I remember being a young child and being frustrated with letters because I didn't know how to read them, but I knew that they held meaning that I just didn't have the knowledge to grasp yet. That's how this book made me feel.

This was my first foray into Japanese literature and even though I was repeatedly warned that it was distinctly different from Western fiction, I'm still feeling like I didn't just read a book so much as I experienced some other form of media altogether. Scenes that I thought were foreshadowing future events or building up for some twist reveal just didn't pan out like that, but at the same time I don't feel mislead or cheated as much as I feel that something went completely over my head.

The main character, a woman named Asahi, moves out of the city and into the countryside with her husband when he's offered a better-paying position in the same rural town his family still resides in. The husband's mostly a non-character as he comes home super late and is mindlessly on his phone in the few scenes he does make an appearance. But my expectations were subverted when Asahi herself, our literal narrator, also ends up feeling like a mostly irrelevant character. She kind of just ambles about from scene to scene in her newfound unemployment until it's time for another character to monologue at her while she patiently waits for them to stop.

There's also a strange subplot (if you can even call it that) about a local cryptid that's just kind of hand-waved away? Like I was getting legit horror-trope vibes at the beginning of the book that ended up fizzling out into a non-issue towards the middle of the book.

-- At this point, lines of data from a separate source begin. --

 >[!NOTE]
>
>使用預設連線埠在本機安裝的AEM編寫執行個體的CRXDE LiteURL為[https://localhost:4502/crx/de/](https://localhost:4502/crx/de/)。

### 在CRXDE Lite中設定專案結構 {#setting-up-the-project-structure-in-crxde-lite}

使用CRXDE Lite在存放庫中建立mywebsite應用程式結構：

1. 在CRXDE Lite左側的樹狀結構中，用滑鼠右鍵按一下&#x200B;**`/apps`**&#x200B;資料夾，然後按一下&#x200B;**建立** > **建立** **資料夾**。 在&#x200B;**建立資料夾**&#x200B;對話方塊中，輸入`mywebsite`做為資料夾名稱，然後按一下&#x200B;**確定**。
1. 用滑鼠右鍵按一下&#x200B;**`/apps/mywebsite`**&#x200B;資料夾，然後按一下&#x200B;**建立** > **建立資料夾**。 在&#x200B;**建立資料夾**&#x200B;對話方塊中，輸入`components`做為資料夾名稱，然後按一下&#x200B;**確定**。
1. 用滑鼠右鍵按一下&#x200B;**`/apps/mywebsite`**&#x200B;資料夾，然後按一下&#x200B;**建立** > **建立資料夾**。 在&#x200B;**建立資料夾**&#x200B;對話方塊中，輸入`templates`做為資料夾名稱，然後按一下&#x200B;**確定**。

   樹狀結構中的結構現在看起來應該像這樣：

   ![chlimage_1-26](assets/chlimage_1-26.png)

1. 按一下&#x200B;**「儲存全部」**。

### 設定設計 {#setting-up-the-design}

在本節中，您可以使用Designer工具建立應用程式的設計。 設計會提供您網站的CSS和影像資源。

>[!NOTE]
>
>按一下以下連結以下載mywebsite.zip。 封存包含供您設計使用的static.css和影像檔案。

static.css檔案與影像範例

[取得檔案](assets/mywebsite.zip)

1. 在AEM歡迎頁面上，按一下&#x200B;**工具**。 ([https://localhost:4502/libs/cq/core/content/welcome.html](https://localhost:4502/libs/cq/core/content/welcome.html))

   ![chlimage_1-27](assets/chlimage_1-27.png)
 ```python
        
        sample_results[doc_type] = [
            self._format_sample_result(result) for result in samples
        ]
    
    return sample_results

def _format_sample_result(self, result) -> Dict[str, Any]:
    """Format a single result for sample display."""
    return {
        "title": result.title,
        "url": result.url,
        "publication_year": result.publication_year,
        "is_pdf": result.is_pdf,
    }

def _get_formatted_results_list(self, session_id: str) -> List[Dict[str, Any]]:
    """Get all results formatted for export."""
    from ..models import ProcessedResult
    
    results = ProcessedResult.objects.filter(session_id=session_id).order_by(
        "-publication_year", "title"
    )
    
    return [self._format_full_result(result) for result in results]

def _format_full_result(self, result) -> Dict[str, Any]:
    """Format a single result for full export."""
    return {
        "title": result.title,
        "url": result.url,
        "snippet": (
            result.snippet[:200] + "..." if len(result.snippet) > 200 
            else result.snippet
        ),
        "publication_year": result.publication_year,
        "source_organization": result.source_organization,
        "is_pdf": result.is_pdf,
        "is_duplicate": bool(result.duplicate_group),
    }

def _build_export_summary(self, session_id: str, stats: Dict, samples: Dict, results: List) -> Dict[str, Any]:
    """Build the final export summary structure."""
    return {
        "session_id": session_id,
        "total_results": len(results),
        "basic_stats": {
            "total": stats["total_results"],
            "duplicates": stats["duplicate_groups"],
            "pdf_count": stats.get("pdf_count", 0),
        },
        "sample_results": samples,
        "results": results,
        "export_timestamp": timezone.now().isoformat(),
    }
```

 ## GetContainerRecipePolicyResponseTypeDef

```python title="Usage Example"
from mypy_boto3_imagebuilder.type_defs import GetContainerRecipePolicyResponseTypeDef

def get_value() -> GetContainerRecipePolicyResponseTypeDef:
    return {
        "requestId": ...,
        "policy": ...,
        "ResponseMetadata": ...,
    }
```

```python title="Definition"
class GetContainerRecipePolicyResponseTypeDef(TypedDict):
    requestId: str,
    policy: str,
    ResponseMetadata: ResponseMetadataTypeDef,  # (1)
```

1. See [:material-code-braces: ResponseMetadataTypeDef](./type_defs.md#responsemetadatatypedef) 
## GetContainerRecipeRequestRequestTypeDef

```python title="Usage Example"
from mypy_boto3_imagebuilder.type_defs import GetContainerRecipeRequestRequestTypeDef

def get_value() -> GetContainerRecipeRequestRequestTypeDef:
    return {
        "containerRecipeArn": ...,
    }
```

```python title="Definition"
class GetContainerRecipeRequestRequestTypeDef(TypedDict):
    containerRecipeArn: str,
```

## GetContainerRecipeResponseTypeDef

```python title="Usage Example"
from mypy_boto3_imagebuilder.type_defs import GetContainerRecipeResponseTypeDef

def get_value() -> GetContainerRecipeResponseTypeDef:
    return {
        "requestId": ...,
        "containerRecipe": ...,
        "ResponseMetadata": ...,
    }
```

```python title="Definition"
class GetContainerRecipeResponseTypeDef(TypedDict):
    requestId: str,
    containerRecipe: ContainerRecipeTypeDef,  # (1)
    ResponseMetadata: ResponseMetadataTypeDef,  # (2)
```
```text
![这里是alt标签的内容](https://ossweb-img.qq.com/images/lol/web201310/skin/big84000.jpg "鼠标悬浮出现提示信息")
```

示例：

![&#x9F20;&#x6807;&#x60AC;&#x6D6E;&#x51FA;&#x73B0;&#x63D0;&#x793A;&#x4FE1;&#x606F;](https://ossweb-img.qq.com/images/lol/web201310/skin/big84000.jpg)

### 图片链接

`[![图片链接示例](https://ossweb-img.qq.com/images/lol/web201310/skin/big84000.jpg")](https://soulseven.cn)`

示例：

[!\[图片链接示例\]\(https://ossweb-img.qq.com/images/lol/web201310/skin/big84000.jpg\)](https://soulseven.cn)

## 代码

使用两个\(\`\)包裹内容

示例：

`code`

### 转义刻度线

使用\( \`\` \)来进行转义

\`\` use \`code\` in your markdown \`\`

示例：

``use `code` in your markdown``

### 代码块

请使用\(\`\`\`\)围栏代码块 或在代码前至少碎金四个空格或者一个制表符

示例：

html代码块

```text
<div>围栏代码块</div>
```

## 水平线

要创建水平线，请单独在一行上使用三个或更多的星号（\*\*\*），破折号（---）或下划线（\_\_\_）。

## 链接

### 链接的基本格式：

If nothing else, it was a beautifully atmospheric book that made me feel wholly immersed in a way I haven't in a while. Physically I was trying to stay warm as fall slides into winter in the northeast, but mentally I was in isolated rural Japan during the peak of summer, being deafened by cicadas. (Why were the cicadas mentioned so much?)

I did not hate this book. I just wish I had the cultural mindset to get more enjoyment out of it. I'm glad I gave it the chance, but I don't know if I'd go out of my way for another translated work of Japanese literature if they all tend to follow this, "weird things happen and then the book just kind of ends," formula. I can't help but feel like there were larger themes about focusing so much on your work life that you neglect the simpler pleasures of life you were attuned to as a child. When I mentioned these to my husband, who recommended this book to me in the first place, he basically cautioned me not to read too much into it.